ASSIGNMENT » Among the lines below, restate word for word only those from the line with "3 degrees of freedom corresponds to row 3\\" through the line with "conversion rate; the final homepage;\\", with both end lines kept.

Data excerpts
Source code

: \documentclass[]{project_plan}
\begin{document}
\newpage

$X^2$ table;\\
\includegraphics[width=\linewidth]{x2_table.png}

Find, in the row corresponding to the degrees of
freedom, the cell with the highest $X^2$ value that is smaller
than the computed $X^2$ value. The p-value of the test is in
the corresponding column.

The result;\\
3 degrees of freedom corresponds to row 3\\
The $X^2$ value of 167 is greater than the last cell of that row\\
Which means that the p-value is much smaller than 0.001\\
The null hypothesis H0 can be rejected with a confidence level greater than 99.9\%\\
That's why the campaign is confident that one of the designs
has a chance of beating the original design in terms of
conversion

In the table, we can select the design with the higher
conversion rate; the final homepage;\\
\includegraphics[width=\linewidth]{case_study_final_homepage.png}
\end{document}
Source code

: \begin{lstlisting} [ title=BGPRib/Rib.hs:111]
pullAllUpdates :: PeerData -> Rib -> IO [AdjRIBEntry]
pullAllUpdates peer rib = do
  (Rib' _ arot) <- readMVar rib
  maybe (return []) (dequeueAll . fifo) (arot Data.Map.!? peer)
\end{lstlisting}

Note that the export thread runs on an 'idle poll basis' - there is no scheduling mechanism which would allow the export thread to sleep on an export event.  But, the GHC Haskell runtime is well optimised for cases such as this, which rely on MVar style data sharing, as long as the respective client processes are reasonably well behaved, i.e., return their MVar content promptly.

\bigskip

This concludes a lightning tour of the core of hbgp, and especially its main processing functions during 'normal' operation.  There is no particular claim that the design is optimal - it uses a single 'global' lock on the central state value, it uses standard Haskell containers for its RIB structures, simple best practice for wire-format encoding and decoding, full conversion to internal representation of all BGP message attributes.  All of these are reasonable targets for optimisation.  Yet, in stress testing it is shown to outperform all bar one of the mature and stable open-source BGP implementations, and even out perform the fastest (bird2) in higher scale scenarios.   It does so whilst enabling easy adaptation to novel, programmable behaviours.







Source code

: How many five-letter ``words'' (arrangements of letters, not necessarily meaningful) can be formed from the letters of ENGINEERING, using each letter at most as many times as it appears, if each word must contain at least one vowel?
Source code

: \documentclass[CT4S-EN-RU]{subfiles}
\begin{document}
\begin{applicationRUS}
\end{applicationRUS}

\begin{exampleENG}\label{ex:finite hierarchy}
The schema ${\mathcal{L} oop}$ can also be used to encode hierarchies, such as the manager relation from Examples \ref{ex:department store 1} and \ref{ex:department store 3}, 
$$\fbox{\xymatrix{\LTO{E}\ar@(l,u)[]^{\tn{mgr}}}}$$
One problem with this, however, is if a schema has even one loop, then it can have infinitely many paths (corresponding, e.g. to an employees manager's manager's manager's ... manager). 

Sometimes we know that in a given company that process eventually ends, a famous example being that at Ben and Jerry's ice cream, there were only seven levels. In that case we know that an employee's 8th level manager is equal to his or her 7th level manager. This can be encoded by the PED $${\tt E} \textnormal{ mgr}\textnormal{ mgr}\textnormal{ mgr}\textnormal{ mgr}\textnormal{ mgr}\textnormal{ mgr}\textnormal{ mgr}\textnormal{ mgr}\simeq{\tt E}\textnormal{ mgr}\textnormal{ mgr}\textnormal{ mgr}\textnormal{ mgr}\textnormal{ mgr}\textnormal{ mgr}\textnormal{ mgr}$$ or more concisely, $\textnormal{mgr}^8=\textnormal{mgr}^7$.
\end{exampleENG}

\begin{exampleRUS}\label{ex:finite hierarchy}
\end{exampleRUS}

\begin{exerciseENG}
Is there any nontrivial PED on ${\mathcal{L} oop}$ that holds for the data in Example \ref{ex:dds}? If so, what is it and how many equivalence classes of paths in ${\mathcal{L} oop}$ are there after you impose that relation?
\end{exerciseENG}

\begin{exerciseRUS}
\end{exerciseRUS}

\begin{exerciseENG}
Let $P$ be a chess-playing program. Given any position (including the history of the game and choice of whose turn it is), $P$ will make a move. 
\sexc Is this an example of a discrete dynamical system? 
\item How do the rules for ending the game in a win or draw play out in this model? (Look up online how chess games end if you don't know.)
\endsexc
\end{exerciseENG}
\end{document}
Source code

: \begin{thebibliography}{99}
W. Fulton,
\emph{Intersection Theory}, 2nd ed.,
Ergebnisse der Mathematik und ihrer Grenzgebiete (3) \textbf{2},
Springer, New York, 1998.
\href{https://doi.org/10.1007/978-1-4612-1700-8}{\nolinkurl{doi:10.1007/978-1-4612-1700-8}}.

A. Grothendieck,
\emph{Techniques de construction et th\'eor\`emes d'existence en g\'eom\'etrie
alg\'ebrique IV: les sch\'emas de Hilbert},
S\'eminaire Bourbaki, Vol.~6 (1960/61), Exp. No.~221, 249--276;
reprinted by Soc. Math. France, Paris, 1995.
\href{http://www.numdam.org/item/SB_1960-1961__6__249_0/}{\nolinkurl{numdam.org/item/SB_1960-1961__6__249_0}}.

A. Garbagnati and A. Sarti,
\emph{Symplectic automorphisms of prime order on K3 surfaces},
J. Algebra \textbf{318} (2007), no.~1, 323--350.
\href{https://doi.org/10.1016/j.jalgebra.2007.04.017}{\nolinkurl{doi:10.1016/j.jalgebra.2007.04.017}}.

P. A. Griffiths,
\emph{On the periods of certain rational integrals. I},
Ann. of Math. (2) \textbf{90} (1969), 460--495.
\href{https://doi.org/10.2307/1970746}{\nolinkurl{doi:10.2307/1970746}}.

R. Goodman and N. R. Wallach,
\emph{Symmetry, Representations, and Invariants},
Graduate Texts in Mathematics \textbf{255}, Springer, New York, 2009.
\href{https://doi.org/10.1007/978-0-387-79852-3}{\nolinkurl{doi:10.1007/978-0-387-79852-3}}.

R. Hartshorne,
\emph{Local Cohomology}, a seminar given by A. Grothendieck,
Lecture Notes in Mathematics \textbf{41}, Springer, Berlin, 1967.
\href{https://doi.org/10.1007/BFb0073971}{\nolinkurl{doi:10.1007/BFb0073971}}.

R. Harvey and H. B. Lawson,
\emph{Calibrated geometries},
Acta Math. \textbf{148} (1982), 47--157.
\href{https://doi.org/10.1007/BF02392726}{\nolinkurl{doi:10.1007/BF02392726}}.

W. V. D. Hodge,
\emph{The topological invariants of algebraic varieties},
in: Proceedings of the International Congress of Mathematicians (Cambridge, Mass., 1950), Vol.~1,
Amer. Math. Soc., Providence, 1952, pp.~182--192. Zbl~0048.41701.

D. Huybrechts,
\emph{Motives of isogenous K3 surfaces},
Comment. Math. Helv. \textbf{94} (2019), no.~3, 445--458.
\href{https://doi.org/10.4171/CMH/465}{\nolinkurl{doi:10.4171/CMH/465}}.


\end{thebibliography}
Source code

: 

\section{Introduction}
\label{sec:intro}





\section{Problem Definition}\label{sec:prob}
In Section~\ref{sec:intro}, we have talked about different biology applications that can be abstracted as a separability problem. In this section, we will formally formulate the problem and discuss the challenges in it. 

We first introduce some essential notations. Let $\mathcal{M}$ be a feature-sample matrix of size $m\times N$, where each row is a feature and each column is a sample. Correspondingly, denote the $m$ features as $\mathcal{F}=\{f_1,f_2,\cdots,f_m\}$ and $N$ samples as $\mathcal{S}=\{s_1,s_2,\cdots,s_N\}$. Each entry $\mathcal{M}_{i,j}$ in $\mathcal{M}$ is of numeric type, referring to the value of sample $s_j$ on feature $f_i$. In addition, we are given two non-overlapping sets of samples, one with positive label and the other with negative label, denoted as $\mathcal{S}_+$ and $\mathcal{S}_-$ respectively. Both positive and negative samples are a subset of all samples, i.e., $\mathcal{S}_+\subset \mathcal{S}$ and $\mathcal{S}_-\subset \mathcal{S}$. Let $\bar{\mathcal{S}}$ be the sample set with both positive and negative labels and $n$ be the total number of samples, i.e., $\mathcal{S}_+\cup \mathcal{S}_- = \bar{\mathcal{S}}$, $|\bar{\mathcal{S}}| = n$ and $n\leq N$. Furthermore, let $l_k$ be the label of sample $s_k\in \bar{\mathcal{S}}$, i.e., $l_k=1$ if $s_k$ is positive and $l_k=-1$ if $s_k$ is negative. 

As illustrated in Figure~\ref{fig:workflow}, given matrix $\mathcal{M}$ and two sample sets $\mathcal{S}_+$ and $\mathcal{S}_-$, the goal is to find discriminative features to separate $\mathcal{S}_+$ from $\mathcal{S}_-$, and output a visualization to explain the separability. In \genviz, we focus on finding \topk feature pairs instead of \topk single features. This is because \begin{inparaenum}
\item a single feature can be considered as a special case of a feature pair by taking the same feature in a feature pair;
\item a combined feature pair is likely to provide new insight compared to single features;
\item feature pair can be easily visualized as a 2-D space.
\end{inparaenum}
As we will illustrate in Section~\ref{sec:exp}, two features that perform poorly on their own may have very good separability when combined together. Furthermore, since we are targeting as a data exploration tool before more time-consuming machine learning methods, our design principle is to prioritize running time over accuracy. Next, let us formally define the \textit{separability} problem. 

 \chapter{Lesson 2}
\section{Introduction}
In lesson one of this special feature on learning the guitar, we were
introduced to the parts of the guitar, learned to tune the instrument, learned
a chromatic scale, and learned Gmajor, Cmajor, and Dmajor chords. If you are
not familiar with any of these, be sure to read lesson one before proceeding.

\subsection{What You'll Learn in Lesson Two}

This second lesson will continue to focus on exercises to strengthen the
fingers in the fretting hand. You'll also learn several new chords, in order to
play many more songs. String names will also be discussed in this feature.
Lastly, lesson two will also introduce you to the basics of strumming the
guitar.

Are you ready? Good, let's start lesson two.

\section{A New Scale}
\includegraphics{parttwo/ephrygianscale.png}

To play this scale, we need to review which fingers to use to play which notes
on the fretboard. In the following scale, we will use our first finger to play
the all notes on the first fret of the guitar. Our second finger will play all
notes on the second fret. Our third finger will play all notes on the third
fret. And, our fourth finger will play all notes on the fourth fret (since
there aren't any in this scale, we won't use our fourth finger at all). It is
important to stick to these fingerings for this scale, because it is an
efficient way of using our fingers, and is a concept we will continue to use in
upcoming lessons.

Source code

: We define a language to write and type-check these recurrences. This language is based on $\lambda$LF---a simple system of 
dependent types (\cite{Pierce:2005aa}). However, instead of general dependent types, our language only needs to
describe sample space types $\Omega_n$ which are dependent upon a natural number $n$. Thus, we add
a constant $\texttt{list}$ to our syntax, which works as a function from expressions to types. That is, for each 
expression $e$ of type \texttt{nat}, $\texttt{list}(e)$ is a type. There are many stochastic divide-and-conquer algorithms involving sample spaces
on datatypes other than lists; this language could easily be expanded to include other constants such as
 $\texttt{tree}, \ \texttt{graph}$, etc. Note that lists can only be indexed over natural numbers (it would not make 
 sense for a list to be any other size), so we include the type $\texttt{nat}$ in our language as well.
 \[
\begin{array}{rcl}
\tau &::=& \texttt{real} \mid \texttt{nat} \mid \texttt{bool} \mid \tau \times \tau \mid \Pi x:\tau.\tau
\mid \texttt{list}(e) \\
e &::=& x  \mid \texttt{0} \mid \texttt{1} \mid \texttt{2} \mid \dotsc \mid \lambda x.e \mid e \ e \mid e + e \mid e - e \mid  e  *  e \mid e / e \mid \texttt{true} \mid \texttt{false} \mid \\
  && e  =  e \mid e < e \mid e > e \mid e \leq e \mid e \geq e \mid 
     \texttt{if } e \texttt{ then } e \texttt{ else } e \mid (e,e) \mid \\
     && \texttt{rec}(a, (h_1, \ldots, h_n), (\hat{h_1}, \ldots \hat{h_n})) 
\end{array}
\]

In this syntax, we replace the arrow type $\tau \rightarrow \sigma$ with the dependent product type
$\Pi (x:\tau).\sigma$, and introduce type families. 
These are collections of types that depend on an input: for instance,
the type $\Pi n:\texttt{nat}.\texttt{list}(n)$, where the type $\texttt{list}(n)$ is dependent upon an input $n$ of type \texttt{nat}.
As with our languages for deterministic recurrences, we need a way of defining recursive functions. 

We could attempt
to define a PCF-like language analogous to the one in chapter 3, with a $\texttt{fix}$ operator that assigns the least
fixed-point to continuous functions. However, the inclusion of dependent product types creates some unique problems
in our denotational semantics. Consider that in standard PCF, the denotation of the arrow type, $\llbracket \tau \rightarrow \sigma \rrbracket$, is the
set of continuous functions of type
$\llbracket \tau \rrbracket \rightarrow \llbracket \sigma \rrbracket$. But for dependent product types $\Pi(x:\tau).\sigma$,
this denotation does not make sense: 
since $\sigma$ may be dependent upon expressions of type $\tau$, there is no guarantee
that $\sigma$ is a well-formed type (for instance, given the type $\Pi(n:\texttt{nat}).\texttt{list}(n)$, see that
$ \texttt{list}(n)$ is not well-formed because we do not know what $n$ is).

COMPLETED EXERCISE »
3 degrees of freedom corresponds to row 3\\
The $X^2$ value of 167 is greater than the last cell of that row\\
Which means that the p-value is much smaller than 0.001\\
The null hypothesis H0 can be rejected with a confidence level greater than 99.9\%\\
That's why the campaign is confident that one of the designs
has a chance of beating the original design in terms of
conversion

In the table, we can select the design with the higher
conversion rate; the final homepage;\\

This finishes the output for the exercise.